> [Task prompt]: Only the text belongs in the copy: retype each record exactly as it appears.

> [Input data]:

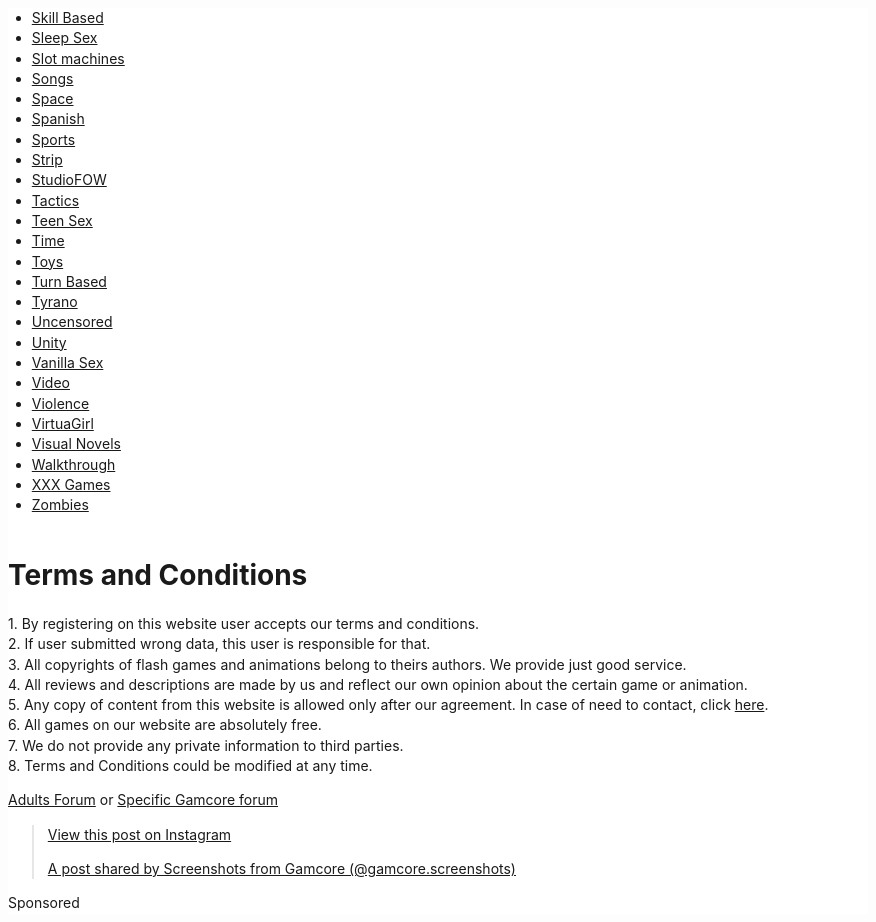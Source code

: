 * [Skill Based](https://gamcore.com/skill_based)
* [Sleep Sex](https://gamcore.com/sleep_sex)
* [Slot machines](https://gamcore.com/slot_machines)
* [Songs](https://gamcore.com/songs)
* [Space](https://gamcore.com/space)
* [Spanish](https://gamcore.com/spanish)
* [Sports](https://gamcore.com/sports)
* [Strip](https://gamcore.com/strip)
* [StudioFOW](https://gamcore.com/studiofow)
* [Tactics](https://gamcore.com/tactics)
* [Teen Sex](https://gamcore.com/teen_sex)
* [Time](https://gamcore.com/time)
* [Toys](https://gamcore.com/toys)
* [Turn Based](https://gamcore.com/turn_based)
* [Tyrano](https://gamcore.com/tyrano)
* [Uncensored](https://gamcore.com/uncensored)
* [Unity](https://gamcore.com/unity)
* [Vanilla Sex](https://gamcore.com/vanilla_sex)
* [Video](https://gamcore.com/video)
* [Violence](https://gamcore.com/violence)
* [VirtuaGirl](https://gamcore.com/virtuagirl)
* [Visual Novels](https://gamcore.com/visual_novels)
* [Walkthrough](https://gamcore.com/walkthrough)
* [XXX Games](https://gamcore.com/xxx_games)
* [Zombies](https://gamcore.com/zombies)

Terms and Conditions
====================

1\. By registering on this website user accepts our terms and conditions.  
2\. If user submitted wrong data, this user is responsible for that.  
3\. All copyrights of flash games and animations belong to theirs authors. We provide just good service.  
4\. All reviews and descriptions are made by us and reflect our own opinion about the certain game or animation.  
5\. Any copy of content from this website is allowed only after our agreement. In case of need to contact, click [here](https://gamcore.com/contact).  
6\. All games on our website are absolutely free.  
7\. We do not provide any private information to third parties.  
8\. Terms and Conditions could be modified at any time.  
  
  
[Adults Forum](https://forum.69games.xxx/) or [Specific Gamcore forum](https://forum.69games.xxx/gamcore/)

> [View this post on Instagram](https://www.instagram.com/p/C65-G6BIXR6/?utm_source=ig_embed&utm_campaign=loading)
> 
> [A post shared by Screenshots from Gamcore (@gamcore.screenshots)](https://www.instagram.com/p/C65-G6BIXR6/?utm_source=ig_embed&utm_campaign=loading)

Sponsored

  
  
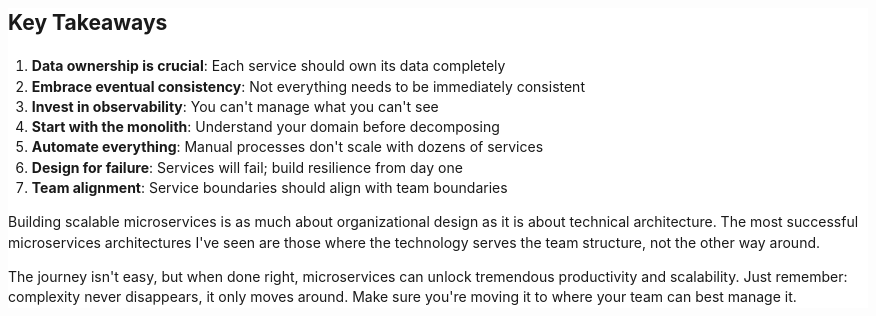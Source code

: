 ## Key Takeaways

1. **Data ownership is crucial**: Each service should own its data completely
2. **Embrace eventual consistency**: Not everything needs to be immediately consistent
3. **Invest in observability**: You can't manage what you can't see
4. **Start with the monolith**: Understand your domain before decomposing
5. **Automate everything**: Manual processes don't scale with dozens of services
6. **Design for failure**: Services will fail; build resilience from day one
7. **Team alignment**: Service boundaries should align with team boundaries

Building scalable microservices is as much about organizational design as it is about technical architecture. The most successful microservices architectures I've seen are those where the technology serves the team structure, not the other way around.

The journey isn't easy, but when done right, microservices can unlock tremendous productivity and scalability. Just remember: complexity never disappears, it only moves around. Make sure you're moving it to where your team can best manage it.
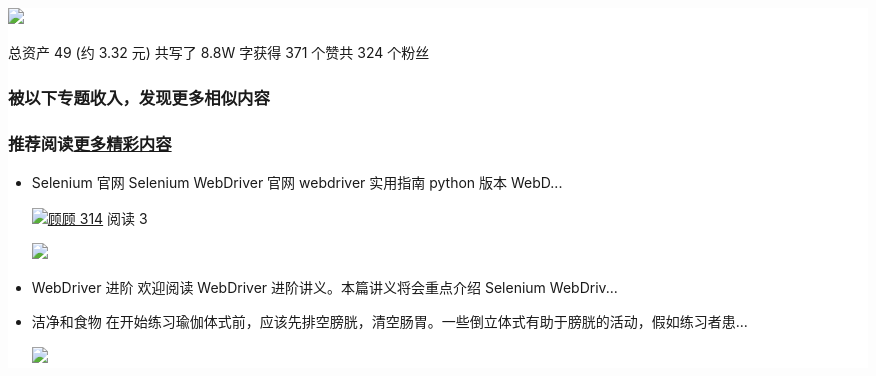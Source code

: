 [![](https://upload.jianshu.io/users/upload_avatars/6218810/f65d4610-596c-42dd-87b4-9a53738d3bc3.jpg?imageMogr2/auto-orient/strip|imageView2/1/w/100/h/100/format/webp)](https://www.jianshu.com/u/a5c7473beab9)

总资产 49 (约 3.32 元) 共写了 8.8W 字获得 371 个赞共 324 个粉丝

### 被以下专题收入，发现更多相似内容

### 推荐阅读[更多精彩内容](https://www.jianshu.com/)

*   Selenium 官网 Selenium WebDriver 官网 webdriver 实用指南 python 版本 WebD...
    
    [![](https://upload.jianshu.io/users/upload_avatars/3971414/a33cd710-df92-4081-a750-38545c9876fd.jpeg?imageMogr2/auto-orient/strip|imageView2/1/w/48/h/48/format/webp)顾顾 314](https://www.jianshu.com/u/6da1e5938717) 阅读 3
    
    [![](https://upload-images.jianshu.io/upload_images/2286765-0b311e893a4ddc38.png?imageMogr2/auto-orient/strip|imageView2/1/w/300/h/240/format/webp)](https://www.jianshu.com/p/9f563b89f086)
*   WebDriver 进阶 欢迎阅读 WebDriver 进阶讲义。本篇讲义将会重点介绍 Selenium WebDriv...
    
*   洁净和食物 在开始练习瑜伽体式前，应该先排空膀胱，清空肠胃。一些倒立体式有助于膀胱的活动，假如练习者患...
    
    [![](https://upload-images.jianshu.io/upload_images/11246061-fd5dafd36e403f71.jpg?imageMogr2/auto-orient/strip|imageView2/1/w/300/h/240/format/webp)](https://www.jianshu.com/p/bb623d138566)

> [Exercise output]:
Source code

: * [Skill Based](https://gamcore.com/skill_based)
* [Sleep Sex](https://gamcore.com/sleep_sex)
* [Slot machines](https://gamcore.com/slot_machines)
* [Songs](https://gamcore.com/songs)
* [Space](https://gamcore.com/space)
* [Spanish](https://gamcore.com/spanish)
* [Sports](https://gamcore.com/sports)
* [Strip](https://gamcore.com/strip)
* [StudioFOW](https://gamcore.com/studiofow)
* [Tactics](https://gamcore.com/tactics)
* [Teen Sex](https://gamcore.com/teen_sex)
* [Time](https://gamcore.com/time)
* [Toys](https://gamcore.com/toys)
* [Turn Based](https://gamcore.com/turn_based)
* [Tyrano](https://gamcore.com/tyrano)
* [Uncensored](https://gamcore.com/uncensored)
* [Unity](https://gamcore.com/unity)
* [Vanilla Sex](https://gamcore.com/vanilla_sex)
* [Video](https://gamcore.com/video)
* [Violence](https://gamcore.com/violence)
* [VirtuaGirl](https://gamcore.com/virtuagirl)
* [Visual Novels](https://gamcore.com/visual_novels)
* [Walkthrough](https://gamcore.com/walkthrough)
* [XXX Games](https://gamcore.com/xxx_games)
* [Zombies](https://gamcore.com/zombies)

Terms and Conditions
====================

1\. By registering on this website user accepts our terms and conditions.  
2\. If user submitted wrong data, this user is responsible for that.  
3\. All copyrights of flash games and animations belong to theirs authors. We provide just good service.  
4\. All reviews and descriptions are made by us and reflect our own opinion about the certain game or animation.  
5\. Any copy of content from this website is allowed only after our agreement. In case of need to contact, click [here](https://gamcore.com/contact).  
6\. All games on our website are absolutely free.  
7\. We do not provide any private information to third parties.  
8\. Terms and Conditions could be modified at any time.  
  
  
[Adults Forum](https://forum.69games.xxx/) or [Specific Gamcore forum](https://forum.69games.xxx/gamcore/)

> [View this post on Instagram](https://www.instagram.com/p/C65-G6BIXR6/?utm_source=ig_embed&utm_campaign=loading)
> 
> [A post shared by Screenshots from Gamcore (@gamcore.screenshots)](https://www.instagram.com/p/C65-G6BIXR6/?utm_source=ig_embed&utm_campaign=loading)

Sponsored

  
  
Source code

: ## Key Takeaways

1. **Data ownership is crucial**: Each service should own its data completely
2. **Embrace eventual consistency**: Not everything needs to be immediately consistent
3. **Invest in observability**: You can't manage what you can't see
4. **Start with the monolith**: Understand your domain before decomposing
5. **Automate everything**: Manual processes don't scale with dozens of services
6. **Design for failure**: Services will fail; build resilience from day one
7. **Team alignment**: Service boundaries should align with team boundaries

Building scalable microservices is as much about organizational design as it is about technical architecture. The most successful microservices architectures I've seen are those where the technology serves the team structure, not the other way around.

The journey isn't easy, but when done right, microservices can unlock tremendous productivity and scalability. Just remember: complexity never disappears, it only moves around. Make sure you're moving it to where your team can best manage it.
Source code

: [![](https://upload.jianshu.io/users/upload_avatars/6218810/f65d4610-596c-42dd-87b4-9a53738d3bc3.jpg?imageMogr2/auto-orient/strip|imageView2/1/w/100/h/100/format/webp)](https://www.jianshu.com/u/a5c7473beab9)

总资产 49 (约 3.32 元) 共写了 8.8W 字获得 371 个赞共 324 个粉丝

### 被以下专题收入，发现更多相似内容

### 推荐阅读[更多精彩内容](https://www.jianshu.com/)

*   Selenium 官网 Selenium WebDriver 官网 webdriver 实用指南 python 版本 WebD...
    
    [![](https://upload.jianshu.io/users/upload_avatars/3971414/a33cd710-df92-4081-a750-38545c9876fd.jpeg?imageMogr2/auto-orient/strip|imageView2/1/w/48/h/48/format/webp)顾顾 314](https://www.jianshu.com/u/6da1e5938717) 阅读 3
    
    [![](https://upload-images.jianshu.io/upload_images/2286765-0b311e893a4ddc38.png?imageMogr2/auto-orient/strip|imageView2/1/w/300/h/240/format/webp)](https://www.jianshu.com/p/9f563b89f086)
*   WebDriver 进阶 欢迎阅读 WebDriver 进阶讲义。本篇讲义将会重点介绍 Selenium WebDriv...
    
*   洁净和食物 在开始练习瑜伽体式前，应该先排空膀胱，清空肠胃。一些倒立体式有助于膀胱的活动，假如练习者患...
    
    [![](https://upload-images.jianshu.io/upload_images/11246061-fd5dafd36e403f71.jpg?imageMogr2/auto-orient/strip|imageView2/1/w/300/h/240/format/webp)](https://www.jianshu.com/p/bb623d138566)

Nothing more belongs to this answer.